Optical Character Recognition (OCR) software for Linux

Updated: March 12, 2011

Here's a tricky topic. If you google for this, you won't find that many articles. There are very few good reviews and tutorials on Linux OCR. And yet, being able to scan images and convert them into text is something we all need, all the time. Many of us possess books or old documents created in the era before computers became popular or scanners even existed. Today, we'd like to commit these archives to digital form before they mold and vanish forever.

To be able to achieve something like this, you will need a fair amount of effort. Luckily, my needs parallel yours. Hence, this tutorial will save you quite a bit of time by showing you how you can relatively easily enjoy high-fidelity OCR in Linux. There are many programs that claim they can do just that, however I will focus on one only: Tesseract.

After reading a bit online, browsing through existing articles on OCR, Tesseract came as the top choice for the task at hand. It provided consistently good results, including the ability to work with all kinds of backgrounds, fonts and image distortions. Well, let me show you how you can setup and start using Tesseract.

Teaser

Get the program installed

Repositories, here we go. No worries there.

Install Tesseract

Real test scenarios

splitbrain.org did a very thorough and detailed Linux OCR Comparison, and it kind of served as the baseline for my own work here. In fact, I used some of the images Andreas used in his own article, so I could have a control group.

The control images are all 300dpi, in .png format:

courier-black-300.png (23.8KB, Andreas' image)

justy-black-300.png (29.6KB, Andreas' image)

courier-black-300-rot.png (14.7KB, above courier-font image, randomly rotated)

Tesseract requirements

The program is easy to use and you can even skip the training, which is intended to teach the software how to recognize tricky characters. However, it requires that you use TIF images as your input, indexed at 256 colors. Worry not, I'll show you how you can achieve this.

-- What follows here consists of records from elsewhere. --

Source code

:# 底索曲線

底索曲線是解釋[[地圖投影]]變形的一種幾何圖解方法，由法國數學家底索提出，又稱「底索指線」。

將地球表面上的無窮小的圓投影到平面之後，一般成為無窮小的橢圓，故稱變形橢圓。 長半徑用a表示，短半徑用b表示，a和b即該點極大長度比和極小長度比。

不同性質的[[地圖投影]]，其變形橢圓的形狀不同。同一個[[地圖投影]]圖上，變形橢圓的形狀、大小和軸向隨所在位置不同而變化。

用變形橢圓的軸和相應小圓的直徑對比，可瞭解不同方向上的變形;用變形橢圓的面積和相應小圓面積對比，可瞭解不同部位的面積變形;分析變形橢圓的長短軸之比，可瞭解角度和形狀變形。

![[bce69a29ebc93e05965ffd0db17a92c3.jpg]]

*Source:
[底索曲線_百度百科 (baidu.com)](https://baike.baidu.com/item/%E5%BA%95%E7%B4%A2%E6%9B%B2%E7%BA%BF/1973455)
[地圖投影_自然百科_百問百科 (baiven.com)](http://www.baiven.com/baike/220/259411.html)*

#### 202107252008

My own converted images are in TIF format, indexed, 256 colors:

courier-black-300.tif (392KB)

justy-black-300.tif (392KB)

courier-black-300-300-rot.tif (392KB)

Now, let's see what happens if you run Tesseract against a wrong file:

Error bpp

The error says: check_legal_image_size:Error:Only 1,2,4,5,6,8 bpp are supported:32

Sounds crazy and geeky. This has nothing to do with the image size, but the color depth, in fact. Tesseract requires indexes images with no more than 256 colors. A similar error would have occurred if you tried to run against a non-TIF file.

All right, so we need: a) TIF files b) indexed 256-color files. How do we change our scan images, in .png format (or any other) into what we need? Let me show you.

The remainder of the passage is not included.